Problem details: Count how many lines below include the string "Generator". Only that number should appear in the reply.

Supplied material: Begin

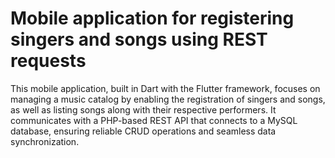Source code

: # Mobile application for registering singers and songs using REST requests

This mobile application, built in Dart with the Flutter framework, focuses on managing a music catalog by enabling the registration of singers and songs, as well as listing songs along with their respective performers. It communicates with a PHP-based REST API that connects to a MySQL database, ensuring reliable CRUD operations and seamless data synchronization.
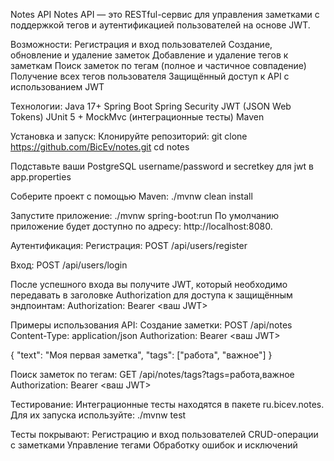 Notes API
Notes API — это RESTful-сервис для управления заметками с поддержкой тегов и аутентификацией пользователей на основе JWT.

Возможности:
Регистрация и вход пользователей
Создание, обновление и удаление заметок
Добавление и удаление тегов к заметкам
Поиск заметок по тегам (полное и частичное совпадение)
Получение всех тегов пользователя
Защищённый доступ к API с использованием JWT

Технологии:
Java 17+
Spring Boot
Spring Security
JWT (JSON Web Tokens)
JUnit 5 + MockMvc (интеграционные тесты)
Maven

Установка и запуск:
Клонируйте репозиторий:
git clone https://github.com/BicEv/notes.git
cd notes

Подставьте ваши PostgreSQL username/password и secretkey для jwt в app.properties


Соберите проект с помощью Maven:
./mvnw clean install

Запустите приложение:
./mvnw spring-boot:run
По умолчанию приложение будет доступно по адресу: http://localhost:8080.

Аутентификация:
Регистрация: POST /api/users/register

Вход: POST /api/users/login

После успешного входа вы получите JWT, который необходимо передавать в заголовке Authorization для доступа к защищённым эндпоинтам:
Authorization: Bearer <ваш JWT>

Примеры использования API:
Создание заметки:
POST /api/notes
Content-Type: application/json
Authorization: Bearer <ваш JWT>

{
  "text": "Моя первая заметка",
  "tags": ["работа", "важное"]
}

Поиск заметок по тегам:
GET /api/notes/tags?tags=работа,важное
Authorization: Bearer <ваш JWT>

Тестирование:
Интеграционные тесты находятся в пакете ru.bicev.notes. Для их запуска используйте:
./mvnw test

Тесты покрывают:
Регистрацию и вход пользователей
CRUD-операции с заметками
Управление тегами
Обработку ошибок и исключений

Supplied material: End
Supplied material: Begin

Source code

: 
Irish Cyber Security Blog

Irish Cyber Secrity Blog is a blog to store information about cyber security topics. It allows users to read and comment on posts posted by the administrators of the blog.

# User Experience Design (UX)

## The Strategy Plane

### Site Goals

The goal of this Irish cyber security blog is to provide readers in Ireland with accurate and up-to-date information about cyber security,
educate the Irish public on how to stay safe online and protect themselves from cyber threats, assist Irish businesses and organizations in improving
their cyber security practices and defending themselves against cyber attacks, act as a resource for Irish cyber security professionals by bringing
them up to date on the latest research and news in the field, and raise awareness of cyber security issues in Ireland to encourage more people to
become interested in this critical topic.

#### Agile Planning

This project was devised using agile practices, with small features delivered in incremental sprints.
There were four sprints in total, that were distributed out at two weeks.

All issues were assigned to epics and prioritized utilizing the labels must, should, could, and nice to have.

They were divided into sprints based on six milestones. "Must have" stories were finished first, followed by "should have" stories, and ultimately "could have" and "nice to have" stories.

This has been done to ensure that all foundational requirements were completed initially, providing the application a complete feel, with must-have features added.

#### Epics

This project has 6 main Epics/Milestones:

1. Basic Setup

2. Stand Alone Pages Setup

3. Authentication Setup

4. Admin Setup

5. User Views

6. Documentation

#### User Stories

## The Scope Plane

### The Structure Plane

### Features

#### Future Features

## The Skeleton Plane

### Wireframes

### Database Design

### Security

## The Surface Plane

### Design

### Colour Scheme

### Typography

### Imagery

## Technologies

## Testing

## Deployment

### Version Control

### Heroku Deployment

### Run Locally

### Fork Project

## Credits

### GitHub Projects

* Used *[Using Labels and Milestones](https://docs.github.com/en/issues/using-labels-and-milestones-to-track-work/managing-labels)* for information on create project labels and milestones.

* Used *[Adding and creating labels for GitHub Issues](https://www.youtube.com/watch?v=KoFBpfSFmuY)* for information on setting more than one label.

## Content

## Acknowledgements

Supplied material: End
Supplied material: Begin

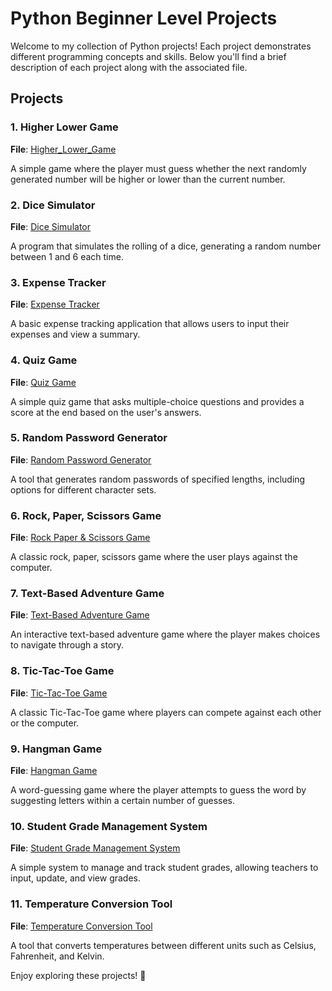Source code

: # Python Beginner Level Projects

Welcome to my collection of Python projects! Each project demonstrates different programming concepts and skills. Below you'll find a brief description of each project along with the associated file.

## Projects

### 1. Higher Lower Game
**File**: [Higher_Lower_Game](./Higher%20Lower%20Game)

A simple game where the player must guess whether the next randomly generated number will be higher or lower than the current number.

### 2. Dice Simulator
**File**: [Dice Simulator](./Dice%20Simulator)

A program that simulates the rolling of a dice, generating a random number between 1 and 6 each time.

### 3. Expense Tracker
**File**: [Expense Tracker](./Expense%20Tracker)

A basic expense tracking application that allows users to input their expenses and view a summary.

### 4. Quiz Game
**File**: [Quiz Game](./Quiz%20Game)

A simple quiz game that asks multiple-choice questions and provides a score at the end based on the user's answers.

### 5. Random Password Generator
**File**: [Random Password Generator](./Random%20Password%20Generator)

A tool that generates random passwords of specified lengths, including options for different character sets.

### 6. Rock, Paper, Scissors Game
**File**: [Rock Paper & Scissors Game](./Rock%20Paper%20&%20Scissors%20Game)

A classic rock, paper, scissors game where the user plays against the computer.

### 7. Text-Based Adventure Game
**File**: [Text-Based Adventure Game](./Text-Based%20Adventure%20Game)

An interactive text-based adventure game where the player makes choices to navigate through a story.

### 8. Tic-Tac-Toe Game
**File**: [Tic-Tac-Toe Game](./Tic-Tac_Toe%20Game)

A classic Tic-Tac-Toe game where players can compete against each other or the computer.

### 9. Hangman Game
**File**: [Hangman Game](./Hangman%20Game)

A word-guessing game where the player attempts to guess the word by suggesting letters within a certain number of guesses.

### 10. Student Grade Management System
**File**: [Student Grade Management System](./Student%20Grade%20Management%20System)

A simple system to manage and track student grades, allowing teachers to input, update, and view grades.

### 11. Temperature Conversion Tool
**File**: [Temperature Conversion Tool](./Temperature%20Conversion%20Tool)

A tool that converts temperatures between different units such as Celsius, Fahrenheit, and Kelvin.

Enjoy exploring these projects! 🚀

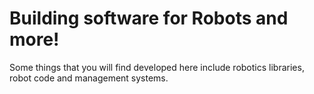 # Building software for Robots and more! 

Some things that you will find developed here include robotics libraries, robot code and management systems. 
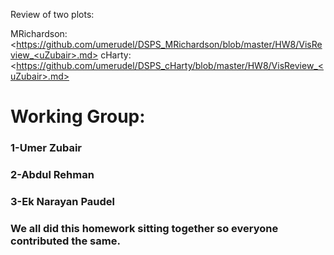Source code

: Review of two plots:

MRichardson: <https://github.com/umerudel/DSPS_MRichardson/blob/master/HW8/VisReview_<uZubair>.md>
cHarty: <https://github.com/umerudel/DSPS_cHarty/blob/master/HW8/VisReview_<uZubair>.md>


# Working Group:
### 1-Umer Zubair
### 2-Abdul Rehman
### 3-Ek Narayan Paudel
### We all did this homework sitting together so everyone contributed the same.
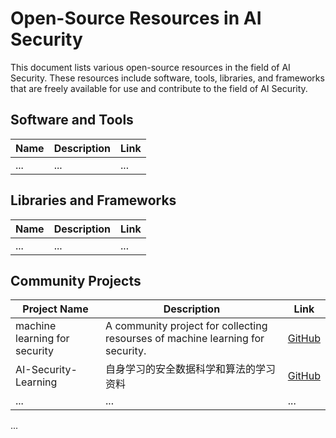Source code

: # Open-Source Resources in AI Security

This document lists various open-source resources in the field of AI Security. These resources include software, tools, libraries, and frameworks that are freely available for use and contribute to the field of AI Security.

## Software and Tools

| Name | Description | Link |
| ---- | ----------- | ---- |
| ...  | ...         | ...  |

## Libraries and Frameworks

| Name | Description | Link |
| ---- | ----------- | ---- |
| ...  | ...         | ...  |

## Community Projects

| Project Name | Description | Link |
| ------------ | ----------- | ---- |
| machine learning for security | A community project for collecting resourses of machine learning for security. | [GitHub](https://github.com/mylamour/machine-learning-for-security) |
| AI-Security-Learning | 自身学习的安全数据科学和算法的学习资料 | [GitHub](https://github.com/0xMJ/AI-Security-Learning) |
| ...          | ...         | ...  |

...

Supplied material: End

Output: 2